-- Records drawn from a dataset --

-=-=-

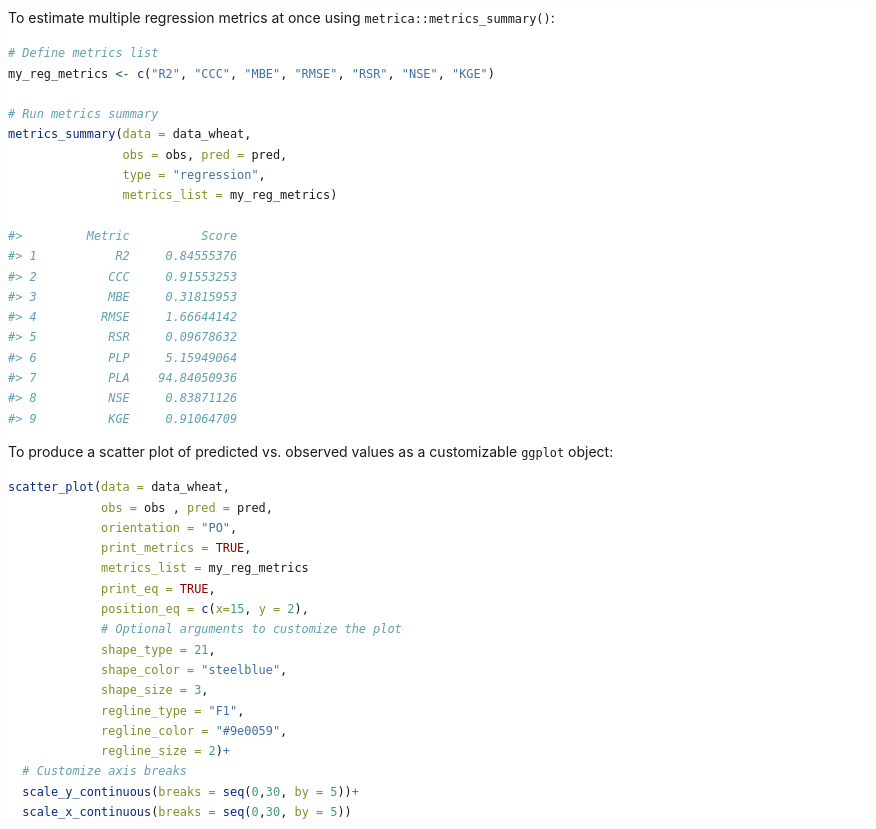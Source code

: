 To estimate multiple regression metrics at once using `metrica::metrics_summary()`:

```r
# Define metrics list
my_reg_metrics <- c("R2", "CCC", "MBE", "RMSE", "RSR", "NSE", "KGE")

# Run metrics summary
metrics_summary(data = data_wheat,
                obs = obs, pred = pred,
                type = "regression",
                metrics_list = my_reg_metrics)

#>         Metric          Score
#> 1           R2     0.84555376
#> 2          CCC     0.91553253
#> 3          MBE     0.31815953
#> 4         RMSE     1.66644142
#> 5          RSR     0.09678632
#> 6          PLP     5.15949064
#> 7          PLA    94.84050936
#> 8          NSE     0.83871126
#> 9          KGE     0.91064709

```

To produce a scatter plot of predicted vs. observed values as a customizable `ggplot` object:

```r
scatter_plot(data = data_wheat,
             obs = obs , pred = pred,
             orientation = "PO",
             print_metrics = TRUE,
             metrics_list = my_reg_metrics
             print_eq = TRUE,
             position_eq = c(x=15, y = 2),
             # Optional arguments to customize the plot
             shape_type = 21,
             shape_color = "steelblue",
             shape_size = 3,
             regline_type = "F1",
             regline_color = "#9e0059",
             regline_size = 2)+
  # Customize axis breaks
  scale_y_continuous(breaks = seq(0,30, by = 5))+
  scale_x_continuous(breaks = seq(0,30, by = 5))
```
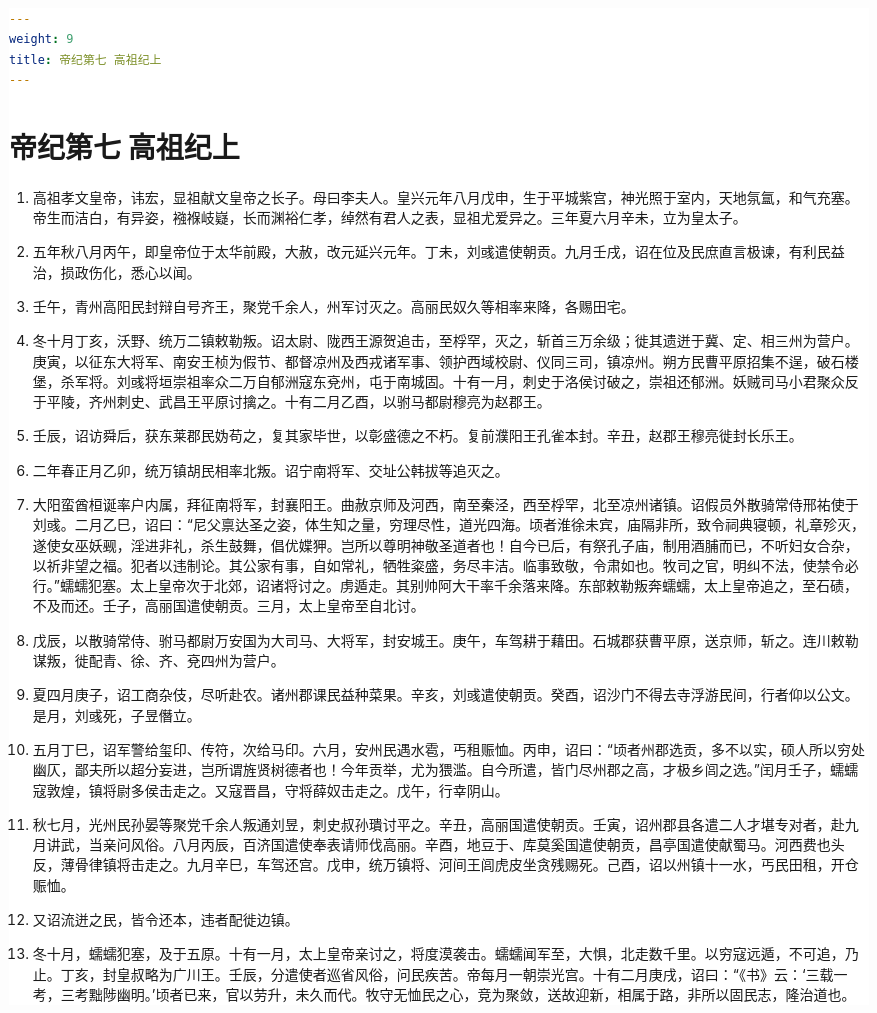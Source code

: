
 ```yaml
---
weight: 9
title: 帝纪第七 高祖纪上
---
```


# 帝纪第七 高祖纪上

1. <span id="帝纪第七_高祖纪上-1"></span>
高祖孝文皇帝，讳宏，显祖献文皇帝之长子。母曰李夫人。皇兴元年八月戊申，生于平城紫宫，神光照于室内，天地氛氲，和气充塞。帝生而洁白，有异姿，襁褓岐嶷，长而渊裕仁孝，绰然有君人之表，显祖尤爱异之。三年夏六月辛未，立为皇太子。

2. <span id="帝纪第七_高祖纪上-2"></span>
五年秋八月丙午，即皇帝位于太华前殿，大赦，改元延兴元年。丁未，刘彧遣使朝贡。九月壬戌，诏在位及民庶直言极谏，有利民益治，损政伤化，悉心以闻。

3. <span id="帝纪第七_高祖纪上-3"></span>
壬午，青州高阳民封辩自号齐王，聚党千余人，州军讨灭之。高丽民奴久等相率来降，各赐田宅。

4. <span id="帝纪第七_高祖纪上-4"></span>
冬十月丁亥，沃野、统万二镇敕勒叛。诏太尉、陇西王源贺追击，至桴罕，灭之，斩首三万余级；徙其遗迸于冀、定、相三州为营户。庚寅，以征东大将军、南安王桢为假节、都督凉州及西戎诸军事、领护西域校尉、仪同三司，镇凉州。朔方民曹平原招集不逞，破石楼堡，杀军将。刘彧将垣崇祖率众二万自郁洲寇东兗州，屯于南城固。十有一月，刺史于洛侯讨破之，崇祖还郁洲。妖贼司马小君聚众反于平陵，齐州刺史、武昌王平原讨擒之。十有二月乙酉，以驸马都尉穆亮为赵郡王。

5. <span id="帝纪第七_高祖纪上-5"></span>
壬辰，诏访舜后，获东莱郡民妫苟之，复其家毕世，以彰盛德之不朽。复前濮阳王孔雀本封。辛丑，赵郡王穆亮徙封长乐王。

6. <span id="帝纪第七_高祖纪上-6"></span>
二年春正月乙卯，统万镇胡民相率北叛。诏宁南将军、交址公韩拔等追灭之。

7. <span id="帝纪第七_高祖纪上-7"></span>
大阳蛮酋桓诞率户内属，拜征南将军，封襄阳王。曲赦京师及河西，南至秦泾，西至桴罕，北至凉州诸镇。诏假员外散骑常侍邢祐使于刘彧。二月乙巳，诏曰：“尼父禀达圣之姿，体生知之量，穷理尽性，道光四海。顷者淮徐未宾，庙隔非所，致令祠典寝顿，礼章殄灭，遂使女巫妖觋，淫进非礼，杀生鼓舞，倡优媟狎。岂所以尊明神敬圣道者也！自今已后，有祭孔子庙，制用酒脯而已，不听妇女合杂，以祈非望之福。犯者以违制论。其公家有事，自如常礼，牺牲粢盛，务尽丰洁。临事致敬，令肃如也。牧司之官，明纠不法，使禁令必行。”蠕蠕犯塞。太上皇帝次于北郊，诏诸将讨之。虏遁走。其别帅阿大干率千余落来降。东部敕勒叛奔蠕蠕，太上皇帝追之，至石碛，不及而还。壬子，高丽国遣使朝贡。三月，太上皇帝至自北讨。

8. <span id="帝纪第七_高祖纪上-8"></span>
戊辰，以散骑常侍、驸马都尉万安国为大司马、大将军，封安城王。庚午，车驾耕于藉田。石城郡获曹平原，送京师，斩之。连川敕勒谋叛，徙配青、徐、齐、兗四州为营户。

9. <span id="帝纪第七_高祖纪上-9"></span>
夏四月庚子，诏工商杂伎，尽听赴农。诸州郡课民益种菜果。辛亥，刘彧遣使朝贡。癸酉，诏沙门不得去寺浮游民间，行者仰以公文。是月，刘彧死，子昱僭立。

10. <span id="帝纪第七_高祖纪上-10"></span>
五月丁巳，诏军警给玺印、传符，次给马印。六月，安州民遇水雹，丐租赈恤。丙申，诏曰：“顷者州郡选贡，多不以实，硕人所以穷处幽仄，鄙夫所以超分妄进，岂所谓旌贤树德者也！今年贡举，尤为猥滥。自今所遣，皆门尽州郡之高，才极乡闾之选。”闰月壬子，蠕蠕寇敦煌，镇将尉多侯击走之。又寇晋昌，守将薛奴击走之。戊午，行幸阴山。

11. <span id="帝纪第七_高祖纪上-11"></span>
秋七月，光州民孙晏等聚党千余人叛通刘昱，刺史叔孙璝讨平之。辛丑，高丽国遣使朝贡。壬寅，诏州郡县各遣二人才堪专对者，赴九月讲武，当亲问风俗。八月丙辰，百济国遣使奉表请师伐高丽。辛酉，地豆于、库莫奚国遣使朝贡，昌亭国遣使献蜀马。河西费也头反，薄骨律镇将击走之。九月辛巳，车驾还宫。戊申，统万镇将、河间王闾虎皮坐贪残赐死。己酉，诏以州镇十一水，丐民田租，开仓赈恤。

12. <span id="帝纪第七_高祖纪上-12"></span>
又诏流迸之民，皆令还本，违者配徙边镇。

13. <span id="帝纪第七_高祖纪上-13"></span>
冬十月，蠕蠕犯塞，及于五原。十有一月，太上皇帝亲讨之，将度漠袭击。蠕蠕闻军至，大惧，北走数千里。以穷寇远遁，不可追，乃止。丁亥，封皇叔略为广川王。壬辰，分遣使者巡省风俗，问民疾苦。帝每月一朝崇光宫。十有二月庚戌，诏曰：“《书》云：‘三载一考，三考黜陟幽明。’顷者已来，官以劳升，未久而代。牧守无恤民之心，竞为聚敛，送故迎新，相属于路，非所以固民志，隆治道也。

-=-=-

-- Aim of the task --
All of the entries above should be copied exactly, except for the pictures.

-- Solution to this problem --
Source code

: To estimate multiple regression metrics at once using `metrica::metrics_summary()`:

```r
# Define metrics list
my_reg_metrics <- c("R2", "CCC", "MBE", "RMSE", "RSR", "NSE", "KGE")

# Run metrics summary
metrics_summary(data = data_wheat,
                obs = obs, pred = pred,
                type = "regression",
                metrics_list = my_reg_metrics)

#>         Metric          Score
#> 1           R2     0.84555376
#> 2          CCC     0.91553253
#> 3          MBE     0.31815953
#> 4         RMSE     1.66644142
#> 5          RSR     0.09678632
#> 6          PLP     5.15949064
#> 7          PLA    94.84050936
#> 8          NSE     0.83871126
#> 9          KGE     0.91064709

```

To produce a scatter plot of predicted vs. observed values as a customizable `ggplot` object:

```r
scatter_plot(data = data_wheat,
             obs = obs , pred = pred,
             orientation = "PO",
             print_metrics = TRUE,
             metrics_list = my_reg_metrics
             print_eq = TRUE,
             position_eq = c(x=15, y = 2),
             # Optional arguments to customize the plot
             shape_type = 21,
             shape_color = "steelblue",
             shape_size = 3,
             regline_type = "F1",
             regline_color = "#9e0059",
             regline_size = 2)+
  # Customize axis breaks
  scale_y_continuous(breaks = seq(0,30, by = 5))+
  scale_x_continuous(breaks = seq(0,30, by = 5))
```
Source code

:
 ```yaml
---
weight: 9
title: 帝纪第七 高祖纪上
---
```


# 帝纪第七 高祖纪上

1. <span id="帝纪第七_高祖纪上-1"></span>
高祖孝文皇帝，讳宏，显祖献文皇帝之长子。母曰李夫人。皇兴元年八月戊申，生于平城紫宫，神光照于室内，天地氛氲，和气充塞。帝生而洁白，有异姿，襁褓岐嶷，长而渊裕仁孝，绰然有君人之表，显祖尤爱异之。三年夏六月辛未，立为皇太子。

2. <span id="帝纪第七_高祖纪上-2"></span>
五年秋八月丙午，即皇帝位于太华前殿，大赦，改元延兴元年。丁未，刘彧遣使朝贡。九月壬戌，诏在位及民庶直言极谏，有利民益治，损政伤化，悉心以闻。

3. <span id="帝纪第七_高祖纪上-3"></span>
壬午，青州高阳民封辩自号齐王，聚党千余人，州军讨灭之。高丽民奴久等相率来降，各赐田宅。

4. <span id="帝纪第七_高祖纪上-4"></span>
冬十月丁亥，沃野、统万二镇敕勒叛。诏太尉、陇西王源贺追击，至桴罕，灭之，斩首三万余级；徙其遗迸于冀、定、相三州为营户。庚寅，以征东大将军、南安王桢为假节、都督凉州及西戎诸军事、领护西域校尉、仪同三司，镇凉州。朔方民曹平原招集不逞，破石楼堡，杀军将。刘彧将垣崇祖率众二万自郁洲寇东兗州，屯于南城固。十有一月，刺史于洛侯讨破之，崇祖还郁洲。妖贼司马小君聚众反于平陵，齐州刺史、武昌王平原讨擒之。十有二月乙酉，以驸马都尉穆亮为赵郡王。

5. <span id="帝纪第七_高祖纪上-5"></span>
壬辰，诏访舜后，获东莱郡民妫苟之，复其家毕世，以彰盛德之不朽。复前濮阳王孔雀本封。辛丑，赵郡王穆亮徙封长乐王。

6. <span id="帝纪第七_高祖纪上-6"></span>
二年春正月乙卯，统万镇胡民相率北叛。诏宁南将军、交址公韩拔等追灭之。

7. <span id="帝纪第七_高祖纪上-7"></span>
大阳蛮酋桓诞率户内属，拜征南将军，封襄阳王。曲赦京师及河西，南至秦泾，西至桴罕，北至凉州诸镇。诏假员外散骑常侍邢祐使于刘彧。二月乙巳，诏曰：“尼父禀达圣之姿，体生知之量，穷理尽性，道光四海。顷者淮徐未宾，庙隔非所，致令祠典寝顿，礼章殄灭，遂使女巫妖觋，淫进非礼，杀生鼓舞，倡优媟狎。岂所以尊明神敬圣道者也！自今已后，有祭孔子庙，制用酒脯而已，不听妇女合杂，以祈非望之福。犯者以违制论。其公家有事，自如常礼，牺牲粢盛，务尽丰洁。临事致敬，令肃如也。牧司之官，明纠不法，使禁令必行。”蠕蠕犯塞。太上皇帝次于北郊，诏诸将讨之。虏遁走。其别帅阿大干率千余落来降。东部敕勒叛奔蠕蠕，太上皇帝追之，至石碛，不及而还。壬子，高丽国遣使朝贡。三月，太上皇帝至自北讨。

8. <span id="帝纪第七_高祖纪上-8"></span>
戊辰，以散骑常侍、驸马都尉万安国为大司马、大将军，封安城王。庚午，车驾耕于藉田。石城郡获曹平原，送京师，斩之。连川敕勒谋叛，徙配青、徐、齐、兗四州为营户。

9. <span id="帝纪第七_高祖纪上-9"></span>
夏四月庚子，诏工商杂伎，尽听赴农。诸州郡课民益种菜果。辛亥，刘彧遣使朝贡。癸酉，诏沙门不得去寺浮游民间，行者仰以公文。是月，刘彧死，子昱僭立。

10. <span id="帝纪第七_高祖纪上-10"></span>
五月丁巳，诏军警给玺印、传符，次给马印。六月，安州民遇水雹，丐租赈恤。丙申，诏曰：“顷者州郡选贡，多不以实，硕人所以穷处幽仄，鄙夫所以超分妄进，岂所谓旌贤树德者也！今年贡举，尤为猥滥。自今所遣，皆门尽州郡之高，才极乡闾之选。”闰月壬子，蠕蠕寇敦煌，镇将尉多侯击走之。又寇晋昌，守将薛奴击走之。戊午，行幸阴山。

11. <span id="帝纪第七_高祖纪上-11"></span>
秋七月，光州民孙晏等聚党千余人叛通刘昱，刺史叔孙璝讨平之。辛丑，高丽国遣使朝贡。壬寅，诏州郡县各遣二人才堪专对者，赴九月讲武，当亲问风俗。八月丙辰，百济国遣使奉表请师伐高丽。辛酉，地豆于、库莫奚国遣使朝贡，昌亭国遣使献蜀马。河西费也头反，薄骨律镇将击走之。九月辛巳，车驾还宫。戊申，统万镇将、河间王闾虎皮坐贪残赐死。己酉，诏以州镇十一水，丐民田租，开仓赈恤。

12. <span id="帝纪第七_高祖纪上-12"></span>
又诏流迸之民，皆令还本，违者配徙边镇。

13. <span id="帝纪第七_高祖纪上-13"></span>
冬十月，蠕蠕犯塞，及于五原。十有一月，太上皇帝亲讨之，将度漠袭击。蠕蠕闻军至，大惧，北走数千里。以穷寇远遁，不可追，乃止。丁亥，封皇叔略为广川王。壬辰，分遣使者巡省风俗，问民疾苦。帝每月一朝崇光宫。十有二月庚戌，诏曰：“《书》云：‘三载一考，三考黜陟幽明。’顷者已来，官以劳升，未久而代。牧守无恤民之心，竞为聚敛，送故迎新，相属于路，非所以固民志，隆治道也。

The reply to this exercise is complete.